··· Supplied records ···

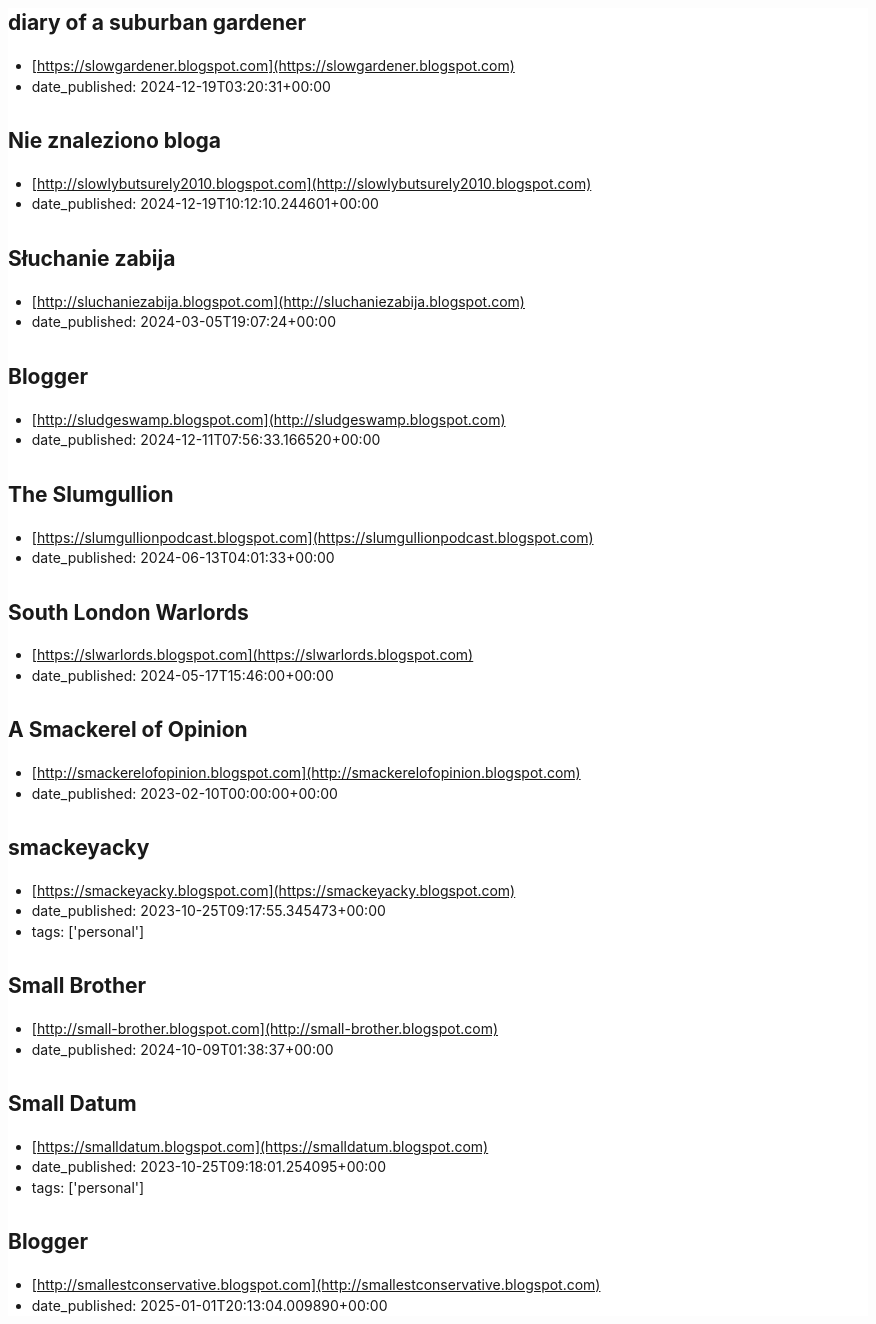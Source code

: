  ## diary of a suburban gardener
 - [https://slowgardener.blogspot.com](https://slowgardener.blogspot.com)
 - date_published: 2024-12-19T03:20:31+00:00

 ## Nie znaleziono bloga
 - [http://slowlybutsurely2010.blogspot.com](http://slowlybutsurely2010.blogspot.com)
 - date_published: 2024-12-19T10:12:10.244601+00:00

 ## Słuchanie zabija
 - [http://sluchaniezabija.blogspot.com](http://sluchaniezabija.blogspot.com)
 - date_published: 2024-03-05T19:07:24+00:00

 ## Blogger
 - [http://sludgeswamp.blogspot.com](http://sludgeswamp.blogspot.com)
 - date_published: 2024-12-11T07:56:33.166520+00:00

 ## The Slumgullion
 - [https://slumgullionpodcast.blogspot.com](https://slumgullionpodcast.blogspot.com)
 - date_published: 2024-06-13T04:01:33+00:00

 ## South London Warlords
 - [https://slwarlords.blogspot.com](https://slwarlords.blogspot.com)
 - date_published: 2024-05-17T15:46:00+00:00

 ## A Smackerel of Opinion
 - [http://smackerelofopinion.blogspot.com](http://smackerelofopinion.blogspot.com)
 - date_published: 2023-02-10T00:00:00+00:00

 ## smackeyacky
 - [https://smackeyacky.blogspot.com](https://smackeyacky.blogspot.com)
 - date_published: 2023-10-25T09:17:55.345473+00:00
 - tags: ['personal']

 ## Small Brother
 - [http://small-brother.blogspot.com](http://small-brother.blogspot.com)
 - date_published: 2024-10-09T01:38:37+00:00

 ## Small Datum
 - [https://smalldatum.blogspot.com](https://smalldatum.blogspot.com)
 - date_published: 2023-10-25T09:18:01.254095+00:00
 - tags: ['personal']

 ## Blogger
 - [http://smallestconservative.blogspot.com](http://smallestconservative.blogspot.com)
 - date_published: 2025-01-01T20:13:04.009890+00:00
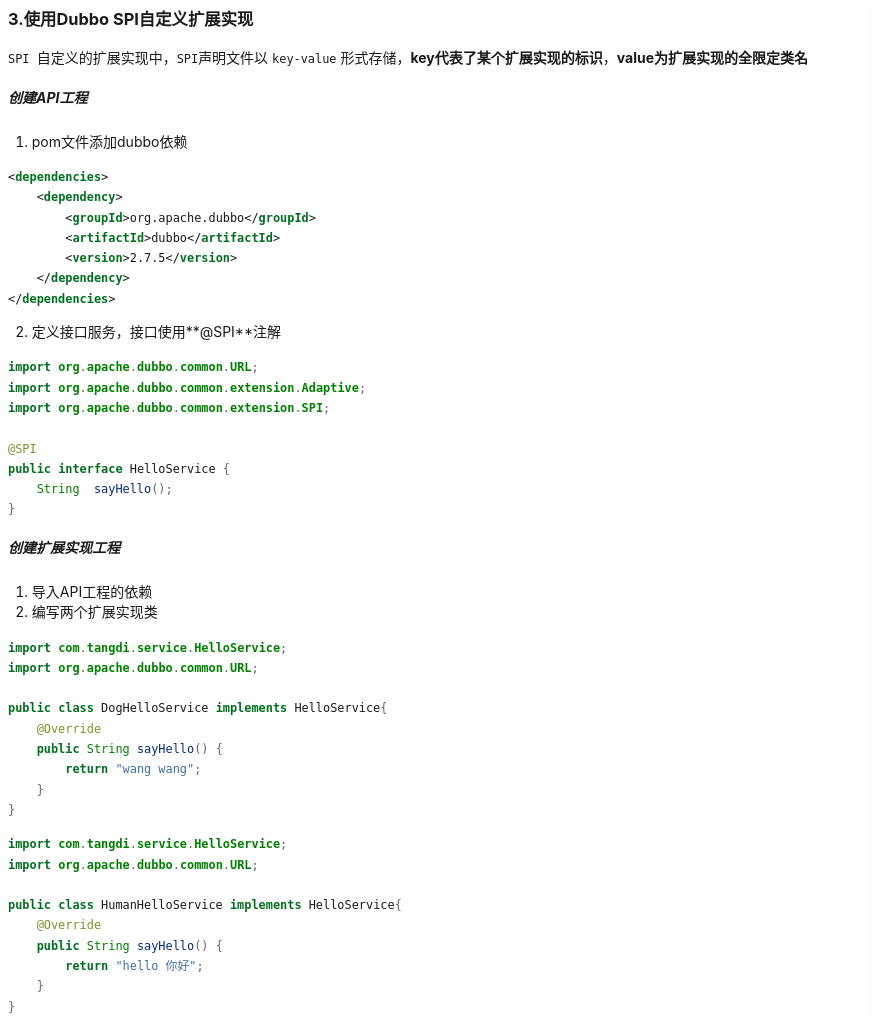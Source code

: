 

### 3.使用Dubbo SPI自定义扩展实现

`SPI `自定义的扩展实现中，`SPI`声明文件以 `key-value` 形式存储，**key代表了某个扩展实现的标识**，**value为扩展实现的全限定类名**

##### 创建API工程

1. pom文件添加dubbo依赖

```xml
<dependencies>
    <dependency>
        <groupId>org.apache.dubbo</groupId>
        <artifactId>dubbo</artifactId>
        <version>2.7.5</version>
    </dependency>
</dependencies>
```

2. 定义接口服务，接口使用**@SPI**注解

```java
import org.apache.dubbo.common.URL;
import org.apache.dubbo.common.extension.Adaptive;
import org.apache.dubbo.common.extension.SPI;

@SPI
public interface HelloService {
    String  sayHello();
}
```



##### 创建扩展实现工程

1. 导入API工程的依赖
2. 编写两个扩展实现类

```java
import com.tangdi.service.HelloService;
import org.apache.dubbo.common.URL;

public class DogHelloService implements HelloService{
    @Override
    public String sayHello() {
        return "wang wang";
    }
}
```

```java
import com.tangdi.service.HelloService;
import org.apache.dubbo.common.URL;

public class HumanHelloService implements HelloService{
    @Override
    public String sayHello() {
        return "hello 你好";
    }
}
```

···

» **Task requirements**: Would you set down the entries exactly as given, minus their pictures?

» **Result for this exercise**:
Source code

:  ## diary of a suburban gardener
 - [https://slowgardener.blogspot.com](https://slowgardener.blogspot.com)
 - date_published: 2024-12-19T03:20:31+00:00

 ## Nie znaleziono bloga
 - [http://slowlybutsurely2010.blogspot.com](http://slowlybutsurely2010.blogspot.com)
 - date_published: 2024-12-19T10:12:10.244601+00:00

 ## Słuchanie zabija
 - [http://sluchaniezabija.blogspot.com](http://sluchaniezabija.blogspot.com)
 - date_published: 2024-03-05T19:07:24+00:00

 ## Blogger
 - [http://sludgeswamp.blogspot.com](http://sludgeswamp.blogspot.com)
 - date_published: 2024-12-11T07:56:33.166520+00:00

 ## The Slumgullion
 - [https://slumgullionpodcast.blogspot.com](https://slumgullionpodcast.blogspot.com)
 - date_published: 2024-06-13T04:01:33+00:00

 ## South London Warlords
 - [https://slwarlords.blogspot.com](https://slwarlords.blogspot.com)
 - date_published: 2024-05-17T15:46:00+00:00

 ## A Smackerel of Opinion
 - [http://smackerelofopinion.blogspot.com](http://smackerelofopinion.blogspot.com)
 - date_published: 2023-02-10T00:00:00+00:00

 ## smackeyacky
 - [https://smackeyacky.blogspot.com](https://smackeyacky.blogspot.com)
 - date_published: 2023-10-25T09:17:55.345473+00:00
 - tags: ['personal']

 ## Small Brother
 - [http://small-brother.blogspot.com](http://small-brother.blogspot.com)
 - date_published: 2024-10-09T01:38:37+00:00

 ## Small Datum
 - [https://smalldatum.blogspot.com](https://smalldatum.blogspot.com)
 - date_published: 2023-10-25T09:18:01.254095+00:00
 - tags: ['personal']

 ## Blogger
 - [http://smallestconservative.blogspot.com](http://smallestconservative.blogspot.com)
 - date_published: 2025-01-01T20:13:04.009890+00:00
Source code

: 

### 3.使用Dubbo SPI自定义扩展实现

`SPI `自定义的扩展实现中，`SPI`声明文件以 `key-value` 形式存储，**key代表了某个扩展实现的标识**，**value为扩展实现的全限定类名**

##### 创建API工程

1. pom文件添加dubbo依赖

```xml
<dependencies>
    <dependency>
        <groupId>org.apache.dubbo</groupId>
        <artifactId>dubbo</artifactId>
        <version>2.7.5</version>
    </dependency>
</dependencies>
```

2. 定义接口服务，接口使用**@SPI**注解

```java
import org.apache.dubbo.common.URL;
import org.apache.dubbo.common.extension.Adaptive;
import org.apache.dubbo.common.extension.SPI;

@SPI
public interface HelloService {
    String  sayHello();
}
```



##### 创建扩展实现工程

1. 导入API工程的依赖
2. 编写两个扩展实现类

```java
import com.tangdi.service.HelloService;
import org.apache.dubbo.common.URL;

public class DogHelloService implements HelloService{
    @Override
    public String sayHello() {
        return "wang wang";
    }
}
```

```java
import com.tangdi.service.HelloService;
import org.apache.dubbo.common.URL;

public class HumanHelloService implements HelloService{
    @Override
    public String sayHello() {
        return "hello 你好";
    }
}
```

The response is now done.